::: Input
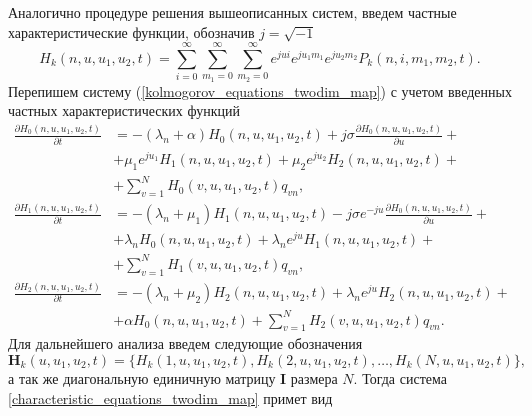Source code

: Аналогично процедуре решения вышеописанных систем, введем частные характеристические функции, обозначив $j=\sqrt{-1}$
\begin{equation*}
	H_{k}(n,u,u_{1},u_{2},t) = \sum_{i=0}^{\infty}
	\sum_{m_{1}=0}^{\infty}
	\sum_{m_{2}=0}^{\infty}  
	e^{jui}e^{ju_{1}m_{1}}e^{ju_{2}m_{2}} P_{k}(n,i,m_{1},m_{2},t).
\end{equation*}
Перепишем систему (\ref{kolmogorov_equations_twodim_map}) с учетом введенных частных характеристических функций
\begin{equation} \label{characteristic_equations_twodim_map}
	\begin{split}
		\frac{{\partial H_{0}(n,u,u_{1},u_{2},t)}}{{\partial t}} &= -(\lambda_{n} + \alpha)H_{0}(n,u,u_{1},u_{2},t) + j\sigma
		\frac{{\partial H_{0}(n,u,u_{1},u_{2},t)}}{{\partial u}} +\\  &+ \mu_{1} e^{ju_{1}}H_{1}(n,u,u_{1},u_{2},t) + \mu_{2}e^{ju_{2}}H_{2}(n,u,u_{1},u_{2},t) +\\  &+ \sum_{v=1}^{N}H_{0}(v,u,u_{1},u_{2},t)q_{vn} ,
		\\
		\frac{{\partial H_{1}(n,u,u_{1},u_{2},t)}}{{\partial t}} &= -(\lambda_{n} + \mu_{1})H_{1}(n,u,u_{1},u_{2},t) - j\sigma e^{-ju}
		\frac{{\partial H_{0}(n,u,u_{1},u_{2},t)}}{{\partial u}} +\\  &+ \lambda_{n} H_{0}(n,u,u_{1},u_{2},t) + \lambda_{n} e^{ju}H_{1}(n,u,u_{1},u_{2},t) +\\  &+ \sum_{v=1}^{N}H_{1}(v,u,u_{1},u_{2},t)q_{vn} ,
		\\
		\frac{{\partial H_{2}(n,u,u_{1},u_{2},t)}}{{\partial t}} &= -(\lambda_{n} + \mu_{2})H_{2}(n,u,u_{1},u_{2},t)  + \lambda_{n} e^{ju}H_{2}(n,u,u_{1},u_{2},t) +\\  &+ \alpha H_{0}(n,u,u_{1},u_{2},t) + \sum_{v=1}^{N}H_{2}(v,u,u_{1},u_{2},t)q_{vn}.
	\end{split}
\end{equation}  
Для дальнейшего анализа введем следующие обозначения
\begin{equation*}	
\boldsymbol{H}_{k}(u,u_{1},u_{2},t) = \{H_{k}(1,u,u_{1},u_{2},t),H_{k}(2,u,u_{1},u_{2},t),\dots,H_{k}(N,u,u_{1},u_{2},t)\},
\end{equation*}
а так же диагональную единичную матрицу $\boldsymbol{I}$ размера $N$.
Тогда система \ref{characteristic_equations_twodim_map} примет вид
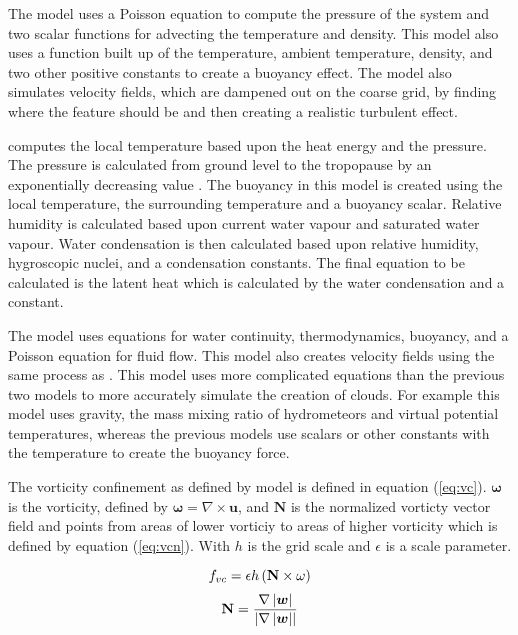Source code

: The \citet*{Fedkiw01} model uses a Poisson equation to compute the pressure of the system and two scalar functions for advecting the temperature and density.
This model also uses a function built up of the temperature, ambient temperature, density, and two other positive constants to create a buoyancy effect.
The model also simulates velocity fields, which are dampened out on the coarse grid, by finding where the feature should be and then creating a realistic turbulent effect.

\citet*{DOverby02} computes the local temperature based upon the heat energy and the pressure.
The pressure is calculated from ground level to the tropopause by an exponentially decreasing value \citep*{DOverby02}.
The buoyancy in this model is created using the local temperature, the surrounding temperature and a buoyancy scalar.
Relative humidity is calculated based upon current water vapour and saturated water vapour.
Water condensation is then calculated based upon relative humidity, hygroscopic nuclei, and a condensation constants.
The final equation to be calculated is the latent heat which is calculated by the water condensation and a constant.
 
The \citet{HarrisEtAl03} model uses equations for water continuity, thermodynamics, buoyancy, and a Poisson equation for fluid flow.
This model also creates velocity fields using the same process as \citet*{Fedkiw01}.
This model uses more complicated equations than the previous two models to more accurately simulate the creation of clouds.
For example this model uses gravity, the mass mixing ratio of hydrometeors and virtual potential temperatures, whereas the previous models use scalars or other constants with the temperature to create the buoyancy force.

The vorticity confinement as defined by \citet{HarrisEtAl03} model is defined in equation (\ref{eq:vc}).
$\boldsymbol{\omega}$ is the vorticity, defined by $\boldsymbol{\omega} = \nabla\times\mathbf{u}$, and $\mathbf{N}$ is the normalized vorticty vector field and points from areas of lower vorticiy to areas of higher vorticity which is defined by equation (\ref{eq:vcn}).
With $h$ is the grid scale and $\epsilon$ is a scale parameter.

\begin{equation} \label{eq:vc}
  \centering
  f_{vc} = \epsilon h\left(\mathbf{N}\times\omega\right)
\end{equation}
\begin{equation} \label{eq:vcn}
  \centering
  \mathbf{N} = \frac{\nabla\left|\boldsymbol{w}\right|}{\left|\nabla\left|\boldsymbol{w}\right|\right|}
\end{equation}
::::::
### Your task
From the first line to the last, restate the entries exactly, without pictures.

### Result
Source code

: Аналогично процедуре решения вышеописанных систем, введем частные характеристические функции, обозначив $j=\sqrt{-1}$
\begin{equation*}
	H_{k}(n,u,u_{1},u_{2},t) = \sum_{i=0}^{\infty}
	\sum_{m_{1}=0}^{\infty}
	\sum_{m_{2}=0}^{\infty}  
	e^{jui}e^{ju_{1}m_{1}}e^{ju_{2}m_{2}} P_{k}(n,i,m_{1},m_{2},t).
\end{equation*}
Перепишем систему (\ref{kolmogorov_equations_twodim_map}) с учетом введенных частных характеристических функций
\begin{equation} \label{characteristic_equations_twodim_map}
	\begin{split}
		\frac{{\partial H_{0}(n,u,u_{1},u_{2},t)}}{{\partial t}} &= -(\lambda_{n} + \alpha)H_{0}(n,u,u_{1},u_{2},t) + j\sigma
		\frac{{\partial H_{0}(n,u,u_{1},u_{2},t)}}{{\partial u}} +\\  &+ \mu_{1} e^{ju_{1}}H_{1}(n,u,u_{1},u_{2},t) + \mu_{2}e^{ju_{2}}H_{2}(n,u,u_{1},u_{2},t) +\\  &+ \sum_{v=1}^{N}H_{0}(v,u,u_{1},u_{2},t)q_{vn} ,
		\\
		\frac{{\partial H_{1}(n,u,u_{1},u_{2},t)}}{{\partial t}} &= -(\lambda_{n} + \mu_{1})H_{1}(n,u,u_{1},u_{2},t) - j\sigma e^{-ju}
		\frac{{\partial H_{0}(n,u,u_{1},u_{2},t)}}{{\partial u}} +\\  &+ \lambda_{n} H_{0}(n,u,u_{1},u_{2},t) + \lambda_{n} e^{ju}H_{1}(n,u,u_{1},u_{2},t) +\\  &+ \sum_{v=1}^{N}H_{1}(v,u,u_{1},u_{2},t)q_{vn} ,
		\\
		\frac{{\partial H_{2}(n,u,u_{1},u_{2},t)}}{{\partial t}} &= -(\lambda_{n} + \mu_{2})H_{2}(n,u,u_{1},u_{2},t)  + \lambda_{n} e^{ju}H_{2}(n,u,u_{1},u_{2},t) +\\  &+ \alpha H_{0}(n,u,u_{1},u_{2},t) + \sum_{v=1}^{N}H_{2}(v,u,u_{1},u_{2},t)q_{vn}.
	\end{split}
\end{equation}  
Для дальнейшего анализа введем следующие обозначения
\begin{equation*}	
\boldsymbol{H}_{k}(u,u_{1},u_{2},t) = \{H_{k}(1,u,u_{1},u_{2},t),H_{k}(2,u,u_{1},u_{2},t),\dots,H_{k}(N,u,u_{1},u_{2},t)\},
\end{equation*}
а так же диагональную единичную матрицу $\boldsymbol{I}$ размера $N$.
Тогда система \ref{characteristic_equations_twodim_map} примет вид
Source code

: The \citet*{Fedkiw01} model uses a Poisson equation to compute the pressure of the system and two scalar functions for advecting the temperature and density.
This model also uses a function built up of the temperature, ambient temperature, density, and two other positive constants to create a buoyancy effect.
The model also simulates velocity fields, which are dampened out on the coarse grid, by finding where the feature should be and then creating a realistic turbulent effect.

\citet*{DOverby02} computes the local temperature based upon the heat energy and the pressure.
The pressure is calculated from ground level to the tropopause by an exponentially decreasing value \citep*{DOverby02}.
The buoyancy in this model is created using the local temperature, the surrounding temperature and a buoyancy scalar.
Relative humidity is calculated based upon current water vapour and saturated water vapour.
Water condensation is then calculated based upon relative humidity, hygroscopic nuclei, and a condensation constants.
The final equation to be calculated is the latent heat which is calculated by the water condensation and a constant.
 
The \citet{HarrisEtAl03} model uses equations for water continuity, thermodynamics, buoyancy, and a Poisson equation for fluid flow.
This model also creates velocity fields using the same process as \citet*{Fedkiw01}.
This model uses more complicated equations than the previous two models to more accurately simulate the creation of clouds.
For example this model uses gravity, the mass mixing ratio of hydrometeors and virtual potential temperatures, whereas the previous models use scalars or other constants with the temperature to create the buoyancy force.

The vorticity confinement as defined by \citet{HarrisEtAl03} model is defined in equation (\ref{eq:vc}).
$\boldsymbol{\omega}$ is the vorticity, defined by $\boldsymbol{\omega} = \nabla\times\mathbf{u}$, and $\mathbf{N}$ is the normalized vorticty vector field and points from areas of lower vorticiy to areas of higher vorticity which is defined by equation (\ref{eq:vcn}).
With $h$ is the grid scale and $\epsilon$ is a scale parameter.

\begin{equation} \label{eq:vc}
  \centering
  f_{vc} = \epsilon h\left(\mathbf{N}\times\omega\right)
\end{equation}
\begin{equation} \label{eq:vcn}
  \centering
  \mathbf{N} = \frac{\nabla\left|\boldsymbol{w}\right|}{\left|\nabla\left|\boldsymbol{w}\right|\right|}
\end{equation}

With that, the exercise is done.